Section 145(a) of the DGCL provides, in general, that a corporation shall have the power to indemnify any person who was or is a party or is threatened to be made a party to any threatened, pending or completed action, suit or proceeding, whether civil, criminal, administrative or investigative (other than an action by or in the right of the corporation), because the person is or was a director, officer, employee or agent of the corporation or is or was serving at the request of the corporation as a director, officer, employee or agent of any other enterprise. Such indemnity may be against expenses (including attorneys fees), judgments, fines and amounts paid in settlement actually and reasonably incurred by the person in connection with such action, suit or proceeding, if the person acted in good faith and in a manner the person reasonably believed to be in or not opposed to the best interests of the corporation and if, with respect to any criminal action or proceeding, the person did not have reasonable cause to believe the persons conduct was unlawful.
Section 145(b) of the DGCL provides, in general, that a corporation shall have the power to indemnify any person who was or is a party or is threatened to be made a party to any threatened, pending or completed action or suit by or in the right of the corporation to procure a judgment in its favor because the person is or was a director, officer, employee or agent of the corporation or is or was serving at the request of the corporation as a director, officer, employee or agent of any other enterprise, against any expenses (including attorneys fees) actually and reasonably incurred by the person in connection with the defense or settlement of such action or suit if the person acted in good faith and in a manner the person reasonably believed to be in or not opposed to the best interests of the corporation, except that no indemnification shall be made in respect of any claim, issue or matter as to which such person shall have been adjudged to be liable to the corporation unless and only to the extent that the Court of Chancery or the court in which such action or suit was brought shall determine upon application that, despite the adjudication of liability but in view of all the circumstances of the case, such person is fairly and reasonably entitled to indemnity for such expenses which the Court of Chancery or such other court shall deem proper.

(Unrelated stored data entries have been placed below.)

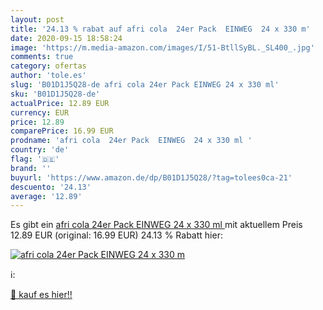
```yaml
---
layout: post
title: '24.13 % rabat auf afri cola  24er Pack  EINWEG  24 x 330 m'
date: 2020-09-15 18:58:24
image: 'https://m.media-amazon.com/images/I/51-BtllSyBL._SL400_.jpg'
comments: true
category: ofertas
author: 'tole.es'
slug: 'B01D1J5Q28-de afri cola 24er Pack EINWEG 24 x 330 ml'
sku: 'B01D1J5Q28-de'
actualPrice: 12.89 EUR
currency: EUR
price: 12.89
comparePrice: 16.99 EUR
prodname: 'afri cola  24er Pack  EINWEG  24 x 330 ml '
country: 'de'
flag: '🇩🇪'
brand: ''
buyurl: 'https://www.amazon.de/dp/B01D1J5Q28/?tag=tolees0ca-21'
descuento: '24.13'
average: '12.89'
---
```


Es gibt ein [afri cola  24er Pack  EINWEG  24 x 330 ml ](https://www.amazon.de/dp/B01D1J5Q28/?tag=tolees0ca-21) mit aktuellem Preis 12.89 EUR (original: 16.99 EUR) 24.13 % Rabatt hier:

[![afri cola  24er Pack  EINWEG  24 x 330 m](https://m.media-amazon.com/images/I/51-BtllSyBL._SL400_.jpg)](https://www.amazon.de/dp/B01D1J5Q28/?tag=tolees0ca-21)

ℹ️:


[🛒 kauf es hier!!](https://www.amazon.de/dp/B01D1J5Q28/?tag=tolees0ca-21)

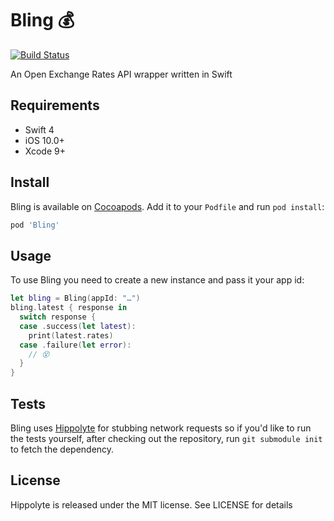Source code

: # Bling 💰

[![Build Status](https://travis-ci.org/JanGorman/Bling.svg?branch=master)](https://travis-ci.org/JanGorman/Bling)

An Open Exchange Rates API wrapper written in Swift

## Requirements

- Swift 4
- iOS 10.0+
- Xcode 9+

## Install

Bling is available on [Cocoapods](http://cocoapods.org). Add it to your `Podfile` and run `pod install`:

```ruby
pod 'Bling'
```

## Usage

To use Bling you need to create a new instance and pass it your app id:

```swift
let bling = Bling(appId: "…")
bling.latest { response in
  switch response {
  case .success(let latest):
    print(latest.rates)
  case .failure(let error):
    // 😵
  }
}
```

## Tests

Bling uses [Hippolyte](https://github.com/JanGorman/Hippolyte) for stubbing network requests so if you'd like to run the tests yourself, after checking out the repository, run `git submodule init` to fetch the dependency.

## License

Hippolyte is released under the MIT license. See LICENSE for details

Section 145(g) of the DGCL provides, in general, that a corporation shall have the power to purchase and maintain insurance on behalf of any person who is or was a director, officer, employee or agent of the corporation or is or was serving at the request of the corporation as a director, officer, employee or agent of any other enterprise, against any liability asserted against the person in any such capacity, or arising out of the persons status as such, regardless of whether the corporation would have the power to indemnify the person against such liability under the provisions of the law. We have obtained liability insurance for the benefit of our directors and officers.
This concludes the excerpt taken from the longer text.